#### [Action item]
A single figure is the whole answer: the number of lines in the records that contain "instance".

======== Listed entries ========

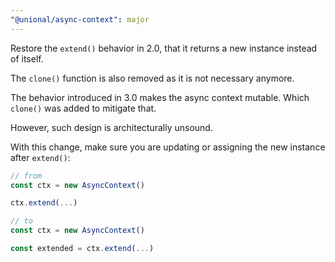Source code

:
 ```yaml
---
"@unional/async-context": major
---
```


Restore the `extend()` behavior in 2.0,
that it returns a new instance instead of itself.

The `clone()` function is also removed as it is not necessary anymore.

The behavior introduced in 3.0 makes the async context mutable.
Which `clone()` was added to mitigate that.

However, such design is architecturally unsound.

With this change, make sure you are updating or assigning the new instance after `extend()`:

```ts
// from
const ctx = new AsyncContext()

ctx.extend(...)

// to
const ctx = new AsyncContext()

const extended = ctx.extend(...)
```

========

#### [Answer]
2